A ce jour, il reste deux inconnues majeures :
- le niveau de recours aux prestations du IV,
- et l’étendue des prestations et du financement du HDS qui pourrait basculer du I au IV de l’article L.912-1.
Il convient toutefois de noter que l’essentiel des accords négociés ou renégociés depuis 2015 ne fait pas mention du IV. On peut imaginer des avenants à venir …
Dans le cas, où les partenaires sociaux, à compter du 12 février 2017, introduiraient systématiquement le IV qui « consommerait » l’essentiel des prestations et des financements du Degré Elevé de Solidarité, et serait géré par le recommandé, il est vraisemblable que les assureurs recommandés retrouveraient un avantage concurrentiel majeur, avec d’une part une connaissance de l’ensemble des entreprises de la branche et d’autre part une occasion de contact très positive avec les entreprises et leurs salariés dans le cadre de l’activation de ces prestations mutualisées.

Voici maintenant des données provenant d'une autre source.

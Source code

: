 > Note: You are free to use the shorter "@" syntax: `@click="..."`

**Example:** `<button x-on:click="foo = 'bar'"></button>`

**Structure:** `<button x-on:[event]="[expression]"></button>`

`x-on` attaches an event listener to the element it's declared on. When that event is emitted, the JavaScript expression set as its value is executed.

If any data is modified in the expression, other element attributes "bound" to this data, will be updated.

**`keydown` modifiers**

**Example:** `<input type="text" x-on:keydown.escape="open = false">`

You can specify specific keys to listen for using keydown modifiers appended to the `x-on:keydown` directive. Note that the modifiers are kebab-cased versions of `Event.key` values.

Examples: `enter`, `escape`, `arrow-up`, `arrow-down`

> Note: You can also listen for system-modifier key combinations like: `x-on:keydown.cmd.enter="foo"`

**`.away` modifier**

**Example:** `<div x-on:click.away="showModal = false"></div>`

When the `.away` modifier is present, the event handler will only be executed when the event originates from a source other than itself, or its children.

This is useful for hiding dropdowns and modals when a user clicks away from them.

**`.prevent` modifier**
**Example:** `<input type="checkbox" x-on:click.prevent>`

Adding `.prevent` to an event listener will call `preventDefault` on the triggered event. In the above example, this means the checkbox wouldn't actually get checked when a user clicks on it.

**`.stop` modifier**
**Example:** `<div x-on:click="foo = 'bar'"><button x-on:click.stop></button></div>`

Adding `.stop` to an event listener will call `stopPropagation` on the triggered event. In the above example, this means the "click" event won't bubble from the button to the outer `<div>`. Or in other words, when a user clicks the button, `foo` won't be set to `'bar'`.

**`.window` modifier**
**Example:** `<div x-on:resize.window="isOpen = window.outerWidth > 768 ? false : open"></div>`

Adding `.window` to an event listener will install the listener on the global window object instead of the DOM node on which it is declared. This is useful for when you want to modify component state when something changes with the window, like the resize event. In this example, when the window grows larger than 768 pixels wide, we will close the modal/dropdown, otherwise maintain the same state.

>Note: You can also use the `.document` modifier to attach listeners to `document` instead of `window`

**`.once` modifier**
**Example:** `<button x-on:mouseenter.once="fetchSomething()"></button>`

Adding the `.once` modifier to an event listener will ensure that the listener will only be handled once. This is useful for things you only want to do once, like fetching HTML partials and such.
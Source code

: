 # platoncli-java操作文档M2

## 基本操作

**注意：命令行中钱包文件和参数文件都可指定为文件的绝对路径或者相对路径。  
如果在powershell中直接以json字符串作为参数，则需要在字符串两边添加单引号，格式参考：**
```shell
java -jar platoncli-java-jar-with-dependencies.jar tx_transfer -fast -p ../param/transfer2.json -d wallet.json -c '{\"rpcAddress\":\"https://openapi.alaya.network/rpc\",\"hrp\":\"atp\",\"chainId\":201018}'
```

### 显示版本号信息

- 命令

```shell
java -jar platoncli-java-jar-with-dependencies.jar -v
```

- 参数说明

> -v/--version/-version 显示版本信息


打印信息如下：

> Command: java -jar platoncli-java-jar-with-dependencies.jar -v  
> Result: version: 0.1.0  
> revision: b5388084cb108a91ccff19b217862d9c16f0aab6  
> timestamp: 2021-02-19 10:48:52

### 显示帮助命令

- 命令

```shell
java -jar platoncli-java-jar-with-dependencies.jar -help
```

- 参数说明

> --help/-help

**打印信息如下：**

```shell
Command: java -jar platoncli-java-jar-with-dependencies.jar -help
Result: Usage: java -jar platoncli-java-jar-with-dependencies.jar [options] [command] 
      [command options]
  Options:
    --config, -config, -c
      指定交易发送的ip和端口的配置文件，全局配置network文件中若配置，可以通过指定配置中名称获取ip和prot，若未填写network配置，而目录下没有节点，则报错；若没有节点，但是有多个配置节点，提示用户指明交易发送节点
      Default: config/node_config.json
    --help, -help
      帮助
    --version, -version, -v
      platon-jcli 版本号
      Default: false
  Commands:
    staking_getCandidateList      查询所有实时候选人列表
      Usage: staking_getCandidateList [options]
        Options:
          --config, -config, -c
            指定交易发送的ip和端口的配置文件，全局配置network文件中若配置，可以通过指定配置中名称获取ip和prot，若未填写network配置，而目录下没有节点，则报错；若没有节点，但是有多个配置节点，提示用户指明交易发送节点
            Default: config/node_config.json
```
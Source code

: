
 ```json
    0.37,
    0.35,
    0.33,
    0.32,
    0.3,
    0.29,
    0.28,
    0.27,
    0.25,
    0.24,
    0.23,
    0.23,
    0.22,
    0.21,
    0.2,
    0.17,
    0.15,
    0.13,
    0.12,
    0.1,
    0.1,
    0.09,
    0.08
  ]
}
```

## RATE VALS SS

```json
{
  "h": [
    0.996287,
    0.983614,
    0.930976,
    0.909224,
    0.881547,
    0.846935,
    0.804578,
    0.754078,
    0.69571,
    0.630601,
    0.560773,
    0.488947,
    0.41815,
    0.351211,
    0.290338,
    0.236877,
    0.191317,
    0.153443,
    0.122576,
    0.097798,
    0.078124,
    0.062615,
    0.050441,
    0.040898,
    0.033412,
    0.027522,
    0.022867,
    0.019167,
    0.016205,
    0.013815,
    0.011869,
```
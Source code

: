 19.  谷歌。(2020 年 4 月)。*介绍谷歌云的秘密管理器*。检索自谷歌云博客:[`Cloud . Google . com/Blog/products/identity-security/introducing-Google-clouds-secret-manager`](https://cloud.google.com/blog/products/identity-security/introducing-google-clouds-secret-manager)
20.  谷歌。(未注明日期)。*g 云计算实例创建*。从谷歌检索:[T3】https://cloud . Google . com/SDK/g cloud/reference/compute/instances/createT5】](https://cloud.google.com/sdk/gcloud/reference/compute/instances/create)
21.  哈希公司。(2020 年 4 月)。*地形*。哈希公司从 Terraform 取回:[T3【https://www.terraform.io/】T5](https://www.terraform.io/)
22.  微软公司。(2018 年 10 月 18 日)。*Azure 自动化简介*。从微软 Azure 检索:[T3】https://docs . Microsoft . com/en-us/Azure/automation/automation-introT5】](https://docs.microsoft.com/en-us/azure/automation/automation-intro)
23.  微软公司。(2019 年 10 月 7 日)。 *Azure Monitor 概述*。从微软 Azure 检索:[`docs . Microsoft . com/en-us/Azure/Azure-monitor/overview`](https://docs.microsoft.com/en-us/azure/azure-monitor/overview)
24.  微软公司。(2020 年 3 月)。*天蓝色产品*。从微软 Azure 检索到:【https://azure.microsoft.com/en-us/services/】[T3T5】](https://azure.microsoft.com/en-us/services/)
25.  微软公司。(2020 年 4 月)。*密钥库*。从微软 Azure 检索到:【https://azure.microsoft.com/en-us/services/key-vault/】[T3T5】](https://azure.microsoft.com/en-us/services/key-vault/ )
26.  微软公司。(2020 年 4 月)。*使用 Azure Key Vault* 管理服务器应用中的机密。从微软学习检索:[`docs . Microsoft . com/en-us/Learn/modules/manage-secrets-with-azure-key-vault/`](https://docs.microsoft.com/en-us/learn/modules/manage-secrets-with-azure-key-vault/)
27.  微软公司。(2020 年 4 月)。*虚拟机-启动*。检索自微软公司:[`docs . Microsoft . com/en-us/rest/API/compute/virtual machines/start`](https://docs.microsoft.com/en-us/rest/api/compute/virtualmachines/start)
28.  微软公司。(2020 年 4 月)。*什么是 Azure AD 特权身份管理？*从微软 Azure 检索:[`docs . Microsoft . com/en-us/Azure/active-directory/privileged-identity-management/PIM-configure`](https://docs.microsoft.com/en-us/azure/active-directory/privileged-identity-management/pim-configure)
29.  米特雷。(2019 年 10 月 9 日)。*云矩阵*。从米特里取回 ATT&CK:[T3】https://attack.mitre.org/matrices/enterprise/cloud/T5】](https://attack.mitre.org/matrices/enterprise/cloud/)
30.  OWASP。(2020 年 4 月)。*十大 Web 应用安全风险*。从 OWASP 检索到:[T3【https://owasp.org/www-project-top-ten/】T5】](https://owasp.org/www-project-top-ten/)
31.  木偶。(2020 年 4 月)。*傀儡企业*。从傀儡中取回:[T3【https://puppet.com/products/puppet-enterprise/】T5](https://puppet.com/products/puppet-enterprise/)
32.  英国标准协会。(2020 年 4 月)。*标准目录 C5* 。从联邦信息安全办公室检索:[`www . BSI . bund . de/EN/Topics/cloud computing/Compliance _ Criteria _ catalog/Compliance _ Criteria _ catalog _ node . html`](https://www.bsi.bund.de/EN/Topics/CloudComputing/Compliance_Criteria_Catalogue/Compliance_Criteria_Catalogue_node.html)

Au-delà de la complexité et du coût de la collecte de ces contributions auprès des entreprises non couvertes par le recommandé, cela pourrait conduire les assureurs qui n’iront pas sur les recommandations de branche à abandonner l’ambition d’enrichir leur promesse client autour de prestations de services financées par le HDS. En effet, le « ticket d’entrée » de cette mise en œuvre pour des acteurs qui historiquement ne faisaient pas d’action sociale est important, et deviendrait déraisonnable si l’essentiel du budget est capté par le recommandé ou la branche ou un organisme choisi par elle dans le cadre des prestations dites mutualisées.